The song in this column is such an example, Rainbow Valley by the Love Affair from 1968. There are, no doubt, real places somewhere called Rainbow Valley but this song was about an Over the Rainbow sort of place, first released by American soul singer Robert Knight. It was the follow up record to the Love Affair’s Number One, Everlasting Love and, like that hit, the track consisted of session players – driven by the drumming of Clem Cattini and the thundering bass lines of Russ Stableford – with the distinctive vocals of Love Affair’s Steve Ellis, a singer in the Steve Marriot mould. This wasn’t an unusual practice but  for some reason the Love Affair were given a particularly hard time by the press over not playing on their records and their career suffered. After a few more smaller  hits Ellis, their main asset, left and that was that – though a version of the Love Affair may well be playing in your area next week. The song itself, with its rainbows and cotton candy sky, could have been a bit of schmaltzy pop fluff but somehow is a rather touching yearning for a personal  Shangri-La over  the next horizon. (There was also a later reggae version by the Heptones).
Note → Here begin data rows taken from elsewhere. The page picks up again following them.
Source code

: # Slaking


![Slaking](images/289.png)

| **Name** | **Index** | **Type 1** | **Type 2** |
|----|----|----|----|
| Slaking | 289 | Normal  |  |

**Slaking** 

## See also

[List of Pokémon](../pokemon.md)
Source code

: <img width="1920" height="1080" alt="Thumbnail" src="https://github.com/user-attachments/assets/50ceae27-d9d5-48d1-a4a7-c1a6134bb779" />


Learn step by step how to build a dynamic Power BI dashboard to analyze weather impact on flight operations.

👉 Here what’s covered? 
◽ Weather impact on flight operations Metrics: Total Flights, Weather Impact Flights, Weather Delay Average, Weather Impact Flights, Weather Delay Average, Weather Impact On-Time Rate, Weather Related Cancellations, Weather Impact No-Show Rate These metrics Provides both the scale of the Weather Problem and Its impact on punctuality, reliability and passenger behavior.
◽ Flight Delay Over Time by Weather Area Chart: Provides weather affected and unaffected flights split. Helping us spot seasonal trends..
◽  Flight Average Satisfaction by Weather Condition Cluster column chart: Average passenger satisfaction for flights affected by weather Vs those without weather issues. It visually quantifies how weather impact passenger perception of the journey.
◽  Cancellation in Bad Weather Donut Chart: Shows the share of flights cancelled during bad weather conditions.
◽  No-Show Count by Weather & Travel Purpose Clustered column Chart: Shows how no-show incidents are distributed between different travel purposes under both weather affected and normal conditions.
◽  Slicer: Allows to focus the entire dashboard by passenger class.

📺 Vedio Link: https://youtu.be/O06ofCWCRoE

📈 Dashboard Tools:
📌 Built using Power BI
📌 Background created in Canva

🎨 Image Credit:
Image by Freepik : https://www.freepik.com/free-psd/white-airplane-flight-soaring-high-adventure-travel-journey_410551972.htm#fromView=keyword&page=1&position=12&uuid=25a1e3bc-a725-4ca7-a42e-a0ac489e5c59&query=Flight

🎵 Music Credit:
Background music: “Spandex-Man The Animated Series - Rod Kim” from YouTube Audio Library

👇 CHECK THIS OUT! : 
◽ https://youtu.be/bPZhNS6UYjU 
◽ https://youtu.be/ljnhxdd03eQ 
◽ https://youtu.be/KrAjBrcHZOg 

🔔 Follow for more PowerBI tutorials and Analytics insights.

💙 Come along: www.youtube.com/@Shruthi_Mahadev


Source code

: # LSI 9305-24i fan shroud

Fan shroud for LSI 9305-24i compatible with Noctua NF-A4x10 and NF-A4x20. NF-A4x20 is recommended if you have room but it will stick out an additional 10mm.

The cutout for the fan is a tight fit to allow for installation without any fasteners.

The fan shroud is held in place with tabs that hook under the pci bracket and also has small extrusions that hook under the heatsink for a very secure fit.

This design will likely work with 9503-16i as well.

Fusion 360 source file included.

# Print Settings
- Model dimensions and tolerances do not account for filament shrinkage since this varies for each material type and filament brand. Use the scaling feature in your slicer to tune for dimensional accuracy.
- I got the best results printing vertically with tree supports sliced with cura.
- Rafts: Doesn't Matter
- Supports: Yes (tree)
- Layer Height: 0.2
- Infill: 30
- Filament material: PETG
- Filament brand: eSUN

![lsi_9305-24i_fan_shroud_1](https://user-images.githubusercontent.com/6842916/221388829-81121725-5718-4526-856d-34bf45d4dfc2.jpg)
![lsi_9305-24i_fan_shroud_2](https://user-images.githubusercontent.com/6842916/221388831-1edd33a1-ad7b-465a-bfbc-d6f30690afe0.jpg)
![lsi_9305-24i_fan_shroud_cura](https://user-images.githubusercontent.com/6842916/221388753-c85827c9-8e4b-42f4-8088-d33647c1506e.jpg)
The video accompanying the song at the end of the column, however, is one of those that makes you wonder what on earth was happening in the director’s mind. Even if you assume a kind of wacky surrealism a la Monkees was the aim, it makes no sense whatsoever.

However, the track did have another feature that distinguishes a small number of songs -  when the uncredited backing vocals move from being an unnoticed background to being  an integral part of the overall effect, in this case the ‘meet me where the rainbow ends’ bit (which I have seen attributed to both members of the Sue and Sunny backing duo and to Carol Brett). An earlier example was the 1961 Number One Joe Meek produced hit, Johnny Remember Me for actor/singer John Leyton, with ghostly background vocals from a session singer (Lissa Gray) adding to the atmospheric effect. John Leyton might now be best recognised for his part in the Great Escape film that appears on TV with monotonous regularity but he had an interesting little run of hits in the early 60’s, mainly written by a rather quirky songwriter Geoff Goddard who shared Joe Meek’s interest in séances and spiritualism ,adding an eerie quality to many of his songs (Another Goddard-penned hit for John Leyton, the grammatically correct Son This Is She, had the narrator's dead dad giving advice from The Beyond on his choice of partner. "A voice from above said, 'Son, this is she.'" ). Johnny Remember Me, too, has some pleasing links with previous columns:

1)It was recorded at Joe Meek’s studios on Holloway Road, mentioned in the Holloway Road column
2) One of the musicians on the track was Chas Hodges of Chas 'n Dave, who has drifted in and out of columns in this meander down  the by-ways of British pop history
3) About the same time as I had my memorable conversation with Christine McVie as Fleetwood Mac tried to find their way to Reading University (Wild West End column), Geoff Goddard was working in the University coffee bar and catering department. It is perhaps not too fanciful to imagine he might have served Fleetwood Mac tea and a plate of chips when they got to their destination. Indeed the twists and turns of time.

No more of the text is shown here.